BoxHeart Gallery is a wonderland on a Sunday afternoon, part boutique and part gallery. Living-room furniture decorates the entrance, easing visitors into the intimate and compelling body of work by Irish-born, Maryland-based multimedia artist Jackie Hoysted. Conflicted fits well on the first floor of BoxHeart, embracing all of what this gallery’s mission craves: “tragic and wonderful realities.” Ironically, Conflicted, an ardent exploration of belonging, is perfectly at home here.

Hoysted’s focus and skill are notable in individual pieces, and thrilling in the context of the complete exhibition. Hoysted communicates complex emotional histories in her acute self-portraiture by use of visual motifs: limiting subjects to head and shoulders; a solitary line to substitute for the backbone or the rest of the body; black and white palettes with splashes of color; and poignant titles referencing Gaelic myth or Irish localisms. “Medb Doth Spilleth Over” differs, as the face is more defined, and the use of green deftly references the Celtic mother goddess.

Hoysted continuously examines nostalgia: Does she feel blessed or cheated? “Sorrow” and “Liberty” are similar in style and in portrait outline to the others, except for the backbone line, which looks like it’s full of musical notes. The angle of that line is usually perpendicular to the bottom of the page, but it’s parallel in “Liberty” and diagonal in “Sorrow.” Hoysted creates her own set of rules, then breaks them. This choice has a distinct emotional effect.

Exceedingly deliberate, her construction method mirrors her conceptual processes. She paints on Dura-lar, a translucent, protective covering used for drafting. This slippery, malabsorptive surface sometimes causes her colors to run together. The technique takes patience, and the paint takes a long time to dry. In “Frail,” the precise delicacy in one blob of paint transforms it into the subtle dangling of a collarbone.

Hoysted simultaneously manages to excite a detail-driven brain and massage a grief-stricken heart.
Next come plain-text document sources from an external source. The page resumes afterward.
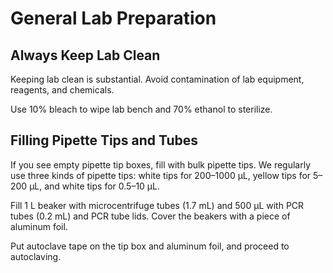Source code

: # General Lab Preparation

## Always Keep Lab Clean
Keeping lab clean is substantial. Avoid contamination of lab equipment, reagents, and chemicals.

Use 10% bleach to wipe lab bench and 70% ethanol to sterilize.

## Filling Pipette Tips and Tubes
If you see empty pipette tip boxes, fill with bulk pipette tips. We regularly use three kinds of pipette tips: white tips for 200–1000 µL, yellow tips for 5–200 µL, and white tips for 0.5–10 µL.

Fill 1 L beaker with microcentrifuge tubes (1.7 mL) and 500 µL with PCR tubes (0.2 mL) and PCR tube lids. Cover the beakers with a piece of aluminum foil.

Put autoclave tape on the tip box and aluminum foil, and proceed to autoclaving.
Hoysted confronts big questions. “Identity,” on black arches paper, is the most efficient of her larger pieces. Are we nothing more than a collection of patterns, motifs repeated over and over? Without an outline to our form, what keeps us from floating or melting away? Throughout this show, nothing is resolved, but it feels like Hoysted’s getting closer to something. Homing in.